Diferente da pesquisa de Watanabe, que considerou a sazonalidade, Alves leva em conta os índices recentes de transmissibilidade no Brasil para sua estimativa.

“Tanto os cenários das minhas previsões quanto das dele [Watanabe] mostram previsões conservadoras. […] Não estamos colocando nessa conta a questão da falta de atendimento, de óbitos causados por uma questão do serviço. São extremamente conservadoras”, alerta Alves.

O pesquisador se refere às pessoas que morrem antes mesmo de conseguir leitos para tratamento em hospitais ou que não resistem diante da falta de insumos como sedativos e oxigênio.

Ambulância posicionada para a recepção de pacientes diagnosticados com Covid-19, transferidos da cidade de Manaus, no Amazonas, durante desembarque em avião da FAB (Força Aérea Brasileira) no aeroporto Senador Petrônio Portella, na cidade de Teresina, nesta sexta-feira (15).
© FOLHAPRESS / AGIF/FOLHAPRESS Paciente com COVID-19 chega a Teresina (PI), após ser transferida de Manaus (AM), cidade que enfrenta colapso no sistema de saúde

‘Lockdown não é um palavrão’

Diante de cenários tão assustadores, o que pode ser feito para evitar uma tragédia ainda maior? Segundo Alves, a resposta é simples: lockdown. “Há um consenso entre os cientistas brasileiros de que o Brasil deveria ter instituído um lockdown nacional em março de 2020”, diz o cientista.

Além de recomendar o fechamento total – que rendeu bons resultados em outros países – Alves critica a morosidade do poder público em tomar atitudes mais severas, como o estabelecimento de barreiras sanitárias entre estados e municípios do Brasil.

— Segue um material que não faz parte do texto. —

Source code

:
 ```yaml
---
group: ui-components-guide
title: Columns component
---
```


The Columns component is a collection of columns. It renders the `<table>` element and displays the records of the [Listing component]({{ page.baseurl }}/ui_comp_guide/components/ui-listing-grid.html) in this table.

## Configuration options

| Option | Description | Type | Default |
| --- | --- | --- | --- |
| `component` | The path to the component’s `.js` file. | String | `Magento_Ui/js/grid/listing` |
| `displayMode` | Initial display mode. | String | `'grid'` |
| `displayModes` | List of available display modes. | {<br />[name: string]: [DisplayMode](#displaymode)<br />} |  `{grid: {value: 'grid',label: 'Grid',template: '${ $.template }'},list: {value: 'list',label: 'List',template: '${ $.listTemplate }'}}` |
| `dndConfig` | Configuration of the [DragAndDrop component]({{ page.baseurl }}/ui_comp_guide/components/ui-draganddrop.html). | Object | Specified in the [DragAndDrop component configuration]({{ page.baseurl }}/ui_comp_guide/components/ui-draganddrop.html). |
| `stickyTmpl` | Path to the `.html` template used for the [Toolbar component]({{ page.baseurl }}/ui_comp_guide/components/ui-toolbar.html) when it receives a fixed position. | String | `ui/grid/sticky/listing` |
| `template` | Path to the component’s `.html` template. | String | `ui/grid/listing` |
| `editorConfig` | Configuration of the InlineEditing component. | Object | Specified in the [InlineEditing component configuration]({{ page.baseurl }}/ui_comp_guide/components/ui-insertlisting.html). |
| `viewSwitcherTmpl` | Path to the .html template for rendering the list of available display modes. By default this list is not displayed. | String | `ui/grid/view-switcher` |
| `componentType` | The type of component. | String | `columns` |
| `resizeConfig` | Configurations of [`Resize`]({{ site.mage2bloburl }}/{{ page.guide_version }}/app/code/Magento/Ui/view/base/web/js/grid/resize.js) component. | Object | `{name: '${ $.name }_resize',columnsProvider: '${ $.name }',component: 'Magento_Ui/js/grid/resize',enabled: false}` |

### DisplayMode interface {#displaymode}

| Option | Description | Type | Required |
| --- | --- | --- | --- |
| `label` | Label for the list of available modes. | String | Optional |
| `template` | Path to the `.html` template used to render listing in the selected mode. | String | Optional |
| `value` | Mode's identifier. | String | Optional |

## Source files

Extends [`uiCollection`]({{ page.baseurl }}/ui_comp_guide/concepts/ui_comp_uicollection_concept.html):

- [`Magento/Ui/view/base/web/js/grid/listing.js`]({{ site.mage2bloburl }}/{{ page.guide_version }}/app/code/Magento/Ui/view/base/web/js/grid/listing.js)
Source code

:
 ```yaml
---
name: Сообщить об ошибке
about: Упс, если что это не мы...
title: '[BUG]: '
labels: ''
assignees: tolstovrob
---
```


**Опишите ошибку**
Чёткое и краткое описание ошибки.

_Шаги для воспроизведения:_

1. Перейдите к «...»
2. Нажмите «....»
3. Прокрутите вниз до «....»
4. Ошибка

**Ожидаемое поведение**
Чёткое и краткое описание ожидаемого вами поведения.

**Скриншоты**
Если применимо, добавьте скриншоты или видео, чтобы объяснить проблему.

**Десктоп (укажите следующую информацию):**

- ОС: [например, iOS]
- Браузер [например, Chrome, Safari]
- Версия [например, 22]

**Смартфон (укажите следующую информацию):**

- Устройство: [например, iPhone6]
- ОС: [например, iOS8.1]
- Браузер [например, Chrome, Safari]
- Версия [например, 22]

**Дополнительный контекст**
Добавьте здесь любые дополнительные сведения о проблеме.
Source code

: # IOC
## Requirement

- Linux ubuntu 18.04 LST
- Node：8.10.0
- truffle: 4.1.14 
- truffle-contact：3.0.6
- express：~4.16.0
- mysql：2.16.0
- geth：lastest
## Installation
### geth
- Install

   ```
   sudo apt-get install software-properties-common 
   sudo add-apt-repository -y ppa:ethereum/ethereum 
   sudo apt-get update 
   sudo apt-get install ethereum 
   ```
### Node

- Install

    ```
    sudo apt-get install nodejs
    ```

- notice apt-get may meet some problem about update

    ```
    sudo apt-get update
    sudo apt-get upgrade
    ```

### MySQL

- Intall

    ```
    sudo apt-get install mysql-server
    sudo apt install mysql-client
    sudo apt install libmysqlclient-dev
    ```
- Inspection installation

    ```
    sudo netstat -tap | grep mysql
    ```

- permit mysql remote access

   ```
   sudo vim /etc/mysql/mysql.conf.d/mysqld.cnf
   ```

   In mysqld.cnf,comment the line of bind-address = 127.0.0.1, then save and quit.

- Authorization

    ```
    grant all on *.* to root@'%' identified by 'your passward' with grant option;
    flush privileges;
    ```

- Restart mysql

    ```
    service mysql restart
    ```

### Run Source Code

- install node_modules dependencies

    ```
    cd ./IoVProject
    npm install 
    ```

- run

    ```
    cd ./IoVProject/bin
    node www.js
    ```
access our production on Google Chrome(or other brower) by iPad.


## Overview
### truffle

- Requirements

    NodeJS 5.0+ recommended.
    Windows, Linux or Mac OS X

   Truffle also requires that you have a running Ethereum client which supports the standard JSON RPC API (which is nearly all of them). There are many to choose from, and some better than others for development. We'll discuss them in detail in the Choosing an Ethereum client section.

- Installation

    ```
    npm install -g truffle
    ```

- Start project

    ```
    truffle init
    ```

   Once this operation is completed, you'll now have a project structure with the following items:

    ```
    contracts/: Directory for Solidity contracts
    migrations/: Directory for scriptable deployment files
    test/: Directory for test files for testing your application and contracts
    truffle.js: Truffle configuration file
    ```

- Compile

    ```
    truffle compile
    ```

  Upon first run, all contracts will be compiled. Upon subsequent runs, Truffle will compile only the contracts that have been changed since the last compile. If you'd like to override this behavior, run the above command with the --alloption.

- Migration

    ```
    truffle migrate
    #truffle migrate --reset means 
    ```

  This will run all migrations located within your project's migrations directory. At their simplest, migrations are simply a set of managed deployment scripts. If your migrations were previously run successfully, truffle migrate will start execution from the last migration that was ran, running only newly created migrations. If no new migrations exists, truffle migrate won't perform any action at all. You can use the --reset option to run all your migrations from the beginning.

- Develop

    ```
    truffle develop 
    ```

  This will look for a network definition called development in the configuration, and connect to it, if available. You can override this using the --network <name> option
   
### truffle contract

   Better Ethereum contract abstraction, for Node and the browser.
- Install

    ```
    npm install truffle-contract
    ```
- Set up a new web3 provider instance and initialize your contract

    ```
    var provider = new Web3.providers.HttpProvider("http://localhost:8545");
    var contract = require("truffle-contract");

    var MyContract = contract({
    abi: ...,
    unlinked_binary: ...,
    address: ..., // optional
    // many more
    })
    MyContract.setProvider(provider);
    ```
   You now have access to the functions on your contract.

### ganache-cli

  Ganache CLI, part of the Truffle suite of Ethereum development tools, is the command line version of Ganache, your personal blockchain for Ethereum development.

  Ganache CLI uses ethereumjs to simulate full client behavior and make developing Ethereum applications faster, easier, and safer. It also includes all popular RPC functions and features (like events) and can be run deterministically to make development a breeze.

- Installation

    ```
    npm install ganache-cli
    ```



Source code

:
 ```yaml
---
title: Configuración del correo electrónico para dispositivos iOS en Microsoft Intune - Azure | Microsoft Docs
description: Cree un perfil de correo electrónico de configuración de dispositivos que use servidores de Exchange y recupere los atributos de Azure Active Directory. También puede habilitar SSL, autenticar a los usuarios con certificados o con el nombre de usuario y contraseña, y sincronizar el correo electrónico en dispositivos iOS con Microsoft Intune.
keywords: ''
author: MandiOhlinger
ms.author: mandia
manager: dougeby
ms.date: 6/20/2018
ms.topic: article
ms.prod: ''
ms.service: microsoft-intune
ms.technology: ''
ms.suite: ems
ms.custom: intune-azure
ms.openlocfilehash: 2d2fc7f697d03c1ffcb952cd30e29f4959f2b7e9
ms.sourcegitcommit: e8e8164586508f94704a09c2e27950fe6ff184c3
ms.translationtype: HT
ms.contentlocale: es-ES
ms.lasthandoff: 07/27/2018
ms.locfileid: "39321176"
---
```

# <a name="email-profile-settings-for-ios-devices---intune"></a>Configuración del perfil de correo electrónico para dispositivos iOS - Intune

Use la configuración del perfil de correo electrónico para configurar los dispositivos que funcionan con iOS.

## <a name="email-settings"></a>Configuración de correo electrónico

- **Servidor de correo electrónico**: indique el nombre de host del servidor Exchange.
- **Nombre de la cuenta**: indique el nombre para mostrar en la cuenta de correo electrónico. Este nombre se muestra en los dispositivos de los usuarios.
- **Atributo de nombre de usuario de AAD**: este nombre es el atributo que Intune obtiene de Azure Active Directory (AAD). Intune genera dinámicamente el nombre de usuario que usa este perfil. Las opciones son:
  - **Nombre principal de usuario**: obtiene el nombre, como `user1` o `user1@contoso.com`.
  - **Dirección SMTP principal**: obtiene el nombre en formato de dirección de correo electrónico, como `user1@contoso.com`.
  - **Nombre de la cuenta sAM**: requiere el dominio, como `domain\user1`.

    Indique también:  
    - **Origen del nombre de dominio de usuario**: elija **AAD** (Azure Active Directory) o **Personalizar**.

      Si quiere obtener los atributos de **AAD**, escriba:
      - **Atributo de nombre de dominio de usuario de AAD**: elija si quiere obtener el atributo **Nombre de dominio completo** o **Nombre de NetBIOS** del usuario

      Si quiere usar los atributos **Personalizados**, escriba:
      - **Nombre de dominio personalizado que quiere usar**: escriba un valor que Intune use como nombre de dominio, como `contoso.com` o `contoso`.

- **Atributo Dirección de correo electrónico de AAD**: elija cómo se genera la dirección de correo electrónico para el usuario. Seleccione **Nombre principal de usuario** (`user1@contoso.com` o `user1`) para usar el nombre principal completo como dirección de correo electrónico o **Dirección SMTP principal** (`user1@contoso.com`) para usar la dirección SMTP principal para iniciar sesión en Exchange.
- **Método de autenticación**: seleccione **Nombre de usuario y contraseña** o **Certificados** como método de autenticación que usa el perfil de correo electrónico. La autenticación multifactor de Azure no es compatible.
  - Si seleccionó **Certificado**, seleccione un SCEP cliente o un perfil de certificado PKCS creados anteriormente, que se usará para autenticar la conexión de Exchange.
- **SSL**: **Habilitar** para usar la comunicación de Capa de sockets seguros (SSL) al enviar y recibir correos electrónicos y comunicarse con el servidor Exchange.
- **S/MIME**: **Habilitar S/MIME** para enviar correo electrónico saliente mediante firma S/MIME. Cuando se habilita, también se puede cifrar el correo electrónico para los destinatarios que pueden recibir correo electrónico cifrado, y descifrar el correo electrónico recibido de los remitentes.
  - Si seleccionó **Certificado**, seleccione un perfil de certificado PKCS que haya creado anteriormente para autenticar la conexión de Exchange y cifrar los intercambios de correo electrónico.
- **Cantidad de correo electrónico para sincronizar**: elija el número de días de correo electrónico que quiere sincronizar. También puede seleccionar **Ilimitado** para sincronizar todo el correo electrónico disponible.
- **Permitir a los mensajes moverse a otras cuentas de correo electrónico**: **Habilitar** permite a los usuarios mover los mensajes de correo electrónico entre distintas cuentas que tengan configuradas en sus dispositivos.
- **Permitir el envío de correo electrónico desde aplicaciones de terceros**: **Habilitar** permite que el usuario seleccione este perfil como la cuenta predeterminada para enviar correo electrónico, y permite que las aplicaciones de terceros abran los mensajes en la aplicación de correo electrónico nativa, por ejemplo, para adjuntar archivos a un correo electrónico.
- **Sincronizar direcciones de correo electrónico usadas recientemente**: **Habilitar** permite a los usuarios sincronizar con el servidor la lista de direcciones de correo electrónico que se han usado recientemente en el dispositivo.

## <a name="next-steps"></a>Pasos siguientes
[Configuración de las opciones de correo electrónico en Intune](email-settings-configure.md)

“O que pode ser feito é tomar vergonha na cara. As pessoas que estão na gestão pública têm que parar com essa história de que lockdown é um palavrão, que não se pode fazer, e que ‘vamos salvar a economia’. Nós não salvamos a economia, somos o país que tem a pior economia ligada à pandemia, porque nós nunca fizemos nada para controlar a pandemia”, analisa Alves.

O professor da USP deixa críticas também aos superferiados iniciados nesta sexta-feira (26) no Rio de Janeiro e em São Paulo. Segundo ele, é necessário fazer com que as pessoas fiquem em casa, e não apenas decretar feriados: “Vai virar um carnaval prolongado. O pessoal vai viajar. São medidas para inglês ver”.